Task directions:
Each line holding the word "FileManager" must appear in the answer, copied from the entries.
───
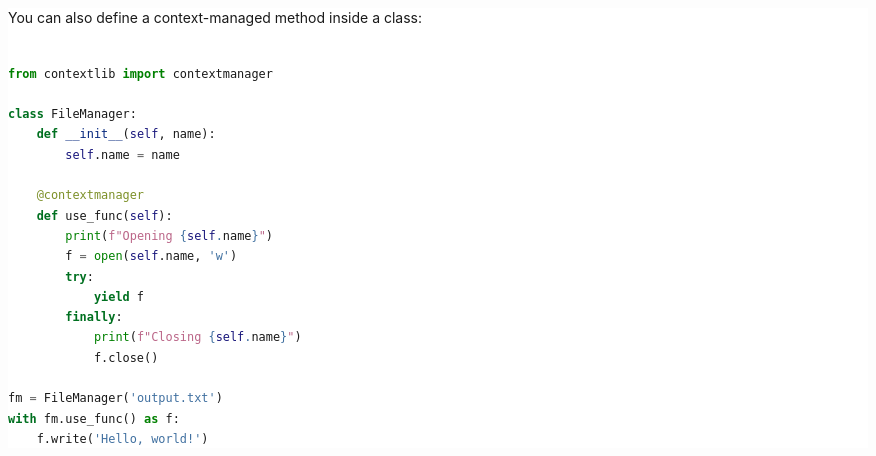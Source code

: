 You can also define a context-managed method inside a class:
```python

from contextlib import contextmanager

class FileManager:
    def __init__(self, name):
        self.name = name

    @contextmanager
    def use_func(self):
        print(f"Opening {self.name}")
        f = open(self.name, 'w')
        try:
            yield f
        finally:
            print(f"Closing {self.name}")
            f.close()

fm = FileManager('output.txt')
with fm.use_func() as f:
    f.write('Hello, world!')
```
───
Output for this task:
class FileManager:
fm = FileManager('output.txt')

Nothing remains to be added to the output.